目逆而送之,曰:“美而艷。”色美曰艷。○艷,以贍反,美色也。
[疏]“目逆”至“而艷”。
○正義曰:未至則目逆,既過則目送,俱是目也,故以目冠之。美者,言其形貌美;艷者,言其顏色好,故曰“美而艷”。為二事之辭。“色美曰艷”,《詩毛傳》文也。
【經】二年,春,王正月戊申,宋督弒其君與夷及其大夫孔父。(稱督以弒,罪在督也。孔父稱名者,內不能治其閨門,外取怨於民,身死而禍及其君。○閨音圭。)
[疏]“宋督”至“孔父”。
○正義曰:凡言“其”者,是其身之所有,君是臣之君,故臣弒君,則云弒其君;臣是君之臣,故君殺臣,則云殺其大夫;子亦君之子,故云殺其世子。
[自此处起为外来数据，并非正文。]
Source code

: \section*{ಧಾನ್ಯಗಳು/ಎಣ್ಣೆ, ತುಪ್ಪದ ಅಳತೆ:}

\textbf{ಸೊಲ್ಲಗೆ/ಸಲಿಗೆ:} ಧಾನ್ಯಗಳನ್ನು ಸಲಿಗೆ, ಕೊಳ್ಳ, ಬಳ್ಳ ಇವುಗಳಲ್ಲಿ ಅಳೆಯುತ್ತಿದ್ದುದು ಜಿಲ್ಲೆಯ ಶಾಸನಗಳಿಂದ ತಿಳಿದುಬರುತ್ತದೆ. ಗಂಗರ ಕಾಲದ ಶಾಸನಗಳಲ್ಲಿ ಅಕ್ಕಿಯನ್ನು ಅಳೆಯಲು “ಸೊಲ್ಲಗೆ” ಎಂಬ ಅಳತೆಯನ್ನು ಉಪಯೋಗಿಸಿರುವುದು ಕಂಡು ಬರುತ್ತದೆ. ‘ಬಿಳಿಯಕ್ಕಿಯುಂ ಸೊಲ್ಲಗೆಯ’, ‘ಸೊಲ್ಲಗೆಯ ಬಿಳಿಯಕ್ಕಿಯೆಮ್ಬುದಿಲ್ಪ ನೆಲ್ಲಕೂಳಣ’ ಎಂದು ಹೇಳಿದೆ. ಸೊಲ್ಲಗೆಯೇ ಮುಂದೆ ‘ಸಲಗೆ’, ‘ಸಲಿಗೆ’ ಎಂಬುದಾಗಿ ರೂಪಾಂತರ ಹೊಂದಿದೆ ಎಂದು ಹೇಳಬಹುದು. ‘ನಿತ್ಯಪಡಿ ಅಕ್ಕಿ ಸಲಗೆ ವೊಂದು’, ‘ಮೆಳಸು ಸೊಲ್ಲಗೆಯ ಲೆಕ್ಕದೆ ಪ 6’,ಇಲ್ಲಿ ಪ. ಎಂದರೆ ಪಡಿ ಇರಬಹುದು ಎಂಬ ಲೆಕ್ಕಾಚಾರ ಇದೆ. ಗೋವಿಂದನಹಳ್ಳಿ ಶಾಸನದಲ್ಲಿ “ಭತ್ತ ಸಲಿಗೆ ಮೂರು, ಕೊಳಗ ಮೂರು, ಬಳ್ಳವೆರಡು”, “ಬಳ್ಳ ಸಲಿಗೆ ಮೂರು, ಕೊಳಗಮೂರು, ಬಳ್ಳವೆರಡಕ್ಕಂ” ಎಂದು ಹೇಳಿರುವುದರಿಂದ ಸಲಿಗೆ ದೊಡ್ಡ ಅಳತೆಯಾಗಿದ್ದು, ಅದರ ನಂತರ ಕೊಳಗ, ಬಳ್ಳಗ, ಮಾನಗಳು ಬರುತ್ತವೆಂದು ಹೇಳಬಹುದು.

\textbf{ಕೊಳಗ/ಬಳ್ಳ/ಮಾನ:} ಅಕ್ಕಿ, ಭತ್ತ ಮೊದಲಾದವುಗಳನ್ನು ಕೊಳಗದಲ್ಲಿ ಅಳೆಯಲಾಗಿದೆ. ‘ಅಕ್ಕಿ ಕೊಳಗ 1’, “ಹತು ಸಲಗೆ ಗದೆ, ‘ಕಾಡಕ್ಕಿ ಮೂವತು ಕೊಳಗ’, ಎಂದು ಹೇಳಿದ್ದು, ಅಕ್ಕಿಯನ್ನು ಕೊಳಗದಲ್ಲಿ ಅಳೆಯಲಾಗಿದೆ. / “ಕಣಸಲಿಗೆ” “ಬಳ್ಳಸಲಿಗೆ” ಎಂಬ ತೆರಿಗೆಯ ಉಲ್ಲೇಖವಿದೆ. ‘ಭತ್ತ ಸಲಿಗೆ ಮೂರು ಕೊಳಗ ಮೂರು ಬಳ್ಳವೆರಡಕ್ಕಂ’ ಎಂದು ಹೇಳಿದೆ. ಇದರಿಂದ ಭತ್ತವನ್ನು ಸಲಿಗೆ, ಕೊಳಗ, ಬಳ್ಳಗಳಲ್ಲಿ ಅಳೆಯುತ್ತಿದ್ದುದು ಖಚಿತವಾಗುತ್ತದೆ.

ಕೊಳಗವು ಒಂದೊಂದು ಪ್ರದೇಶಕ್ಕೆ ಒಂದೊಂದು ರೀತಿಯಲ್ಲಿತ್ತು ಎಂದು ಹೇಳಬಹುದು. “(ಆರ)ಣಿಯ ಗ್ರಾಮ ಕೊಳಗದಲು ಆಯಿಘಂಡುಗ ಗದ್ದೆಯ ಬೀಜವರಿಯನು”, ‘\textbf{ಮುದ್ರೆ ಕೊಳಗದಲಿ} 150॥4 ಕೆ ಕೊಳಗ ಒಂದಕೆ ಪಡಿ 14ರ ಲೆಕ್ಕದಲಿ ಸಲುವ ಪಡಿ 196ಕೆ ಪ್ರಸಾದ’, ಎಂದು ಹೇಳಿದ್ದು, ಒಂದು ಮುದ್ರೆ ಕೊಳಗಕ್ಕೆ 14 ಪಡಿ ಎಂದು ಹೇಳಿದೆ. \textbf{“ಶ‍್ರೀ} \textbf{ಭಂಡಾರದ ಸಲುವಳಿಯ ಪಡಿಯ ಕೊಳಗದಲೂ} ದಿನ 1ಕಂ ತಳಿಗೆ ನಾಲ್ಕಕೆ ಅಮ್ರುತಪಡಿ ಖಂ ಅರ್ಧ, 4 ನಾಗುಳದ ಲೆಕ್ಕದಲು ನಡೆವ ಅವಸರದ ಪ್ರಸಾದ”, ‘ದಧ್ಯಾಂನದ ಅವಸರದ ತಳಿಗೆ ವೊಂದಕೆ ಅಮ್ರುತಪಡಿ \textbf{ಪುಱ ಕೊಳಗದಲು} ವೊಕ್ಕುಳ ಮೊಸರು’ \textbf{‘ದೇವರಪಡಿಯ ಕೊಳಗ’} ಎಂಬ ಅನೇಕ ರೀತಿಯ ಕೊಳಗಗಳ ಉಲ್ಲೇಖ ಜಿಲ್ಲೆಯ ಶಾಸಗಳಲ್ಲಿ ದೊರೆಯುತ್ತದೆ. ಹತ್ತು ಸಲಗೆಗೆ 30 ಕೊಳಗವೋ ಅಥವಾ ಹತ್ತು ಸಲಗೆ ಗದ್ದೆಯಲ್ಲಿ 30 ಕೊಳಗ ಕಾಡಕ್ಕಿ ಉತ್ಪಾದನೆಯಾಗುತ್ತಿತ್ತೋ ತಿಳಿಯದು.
稱國稱人以殺亦言“其”者,人與國并舉,一國之辭,君與大夫皆是國人所有,故亦言“其”也。若兩臣相殺,死者非殺者所有,則兩書名氏,不得言“其”,則王札子殺召伯、毛伯是也。與夷是督之君,言弒其君則可,孔父非督之大夫,而言及其大夫者,與君俱死。據君為文,言宋督弒其君;據督為文,而上弒其君也,言及其大夫孔父;據君為文,而下及其大夫,言及與夷之大夫,非督之大夫也。仇牧荀息其意亦同。
○注“稱督”至“其君”。
○正義曰:宣四年傳例曰:“弒君:稱君,君無道也;稱臣,臣之罪也。”故知稱督以弒,罪在督也。諸言父者,雖或是字,而春秋之世,有齊侯祿父、蔡侯考父、季孫行父、衛孫林父,乃皆是名,故杜以孔父為名。文七年“宋人殺其大夫”,傳曰“不稱名,眾也;且言非其罪也”。不名者非其罪,則知稱名者,皆有罪矣。杜既以孔父為名,因論為罪之狀,內不能治其閨門,使妻行於路,令華督見之;外取怨於民,使君數攻戰而國人恨之,身死而禍及其君,故書名以罪孔父也。《釋例》曰:“經書‘宋督弒其君與夷及其大夫孔父’,仲尼、丘明唯以先后見義,無善孔父之文。孔父為國政則取怨於民,治其家則無閨闈之教,身先見殺,禍遂及君。既無所善,仇牧不警,而遇賊又死無忠事。晉之荀息,期欲復言,本無大節。先儒皆隨加善例,又為不安。經書臣蒙君弒者有三,直是弒死相及,即實為文。仲尼以督為有無君之心,改書一事而已,無他例也。”是以孔父行無可善,書名罪之也。案《公羊》、《穀梁》及先儒皆以善孔父而書字,知不然者,案“宋人殺其大夫司馬”,傳稱“握節以死,故書其官”。“又宋人殺其大夫”,傳以為無罪,“不書名”。今孔父之死,傳無善事,故杜氏之意,以父為名,言若齊侯祿父、宋公茲父之等。父既是名,孔則為氏,猶仇牧、荀息被殺皆書名氏。蓋孔父先世以孔為氏,故傳云“督攻孔氏”也。婦人之出,禮必擁蔽其面,孔父妻行,令人見其色美,是不能治其閨門。及殤公之好攻戰,孔父須伏死而爭,乃從君之非,是取怨於百姓。事由孔父,遂禍及其君,似公子比劫立加弒君之罪。杜君積累其惡,故以書名責之。劉君不達此旨,妄為規過,非也。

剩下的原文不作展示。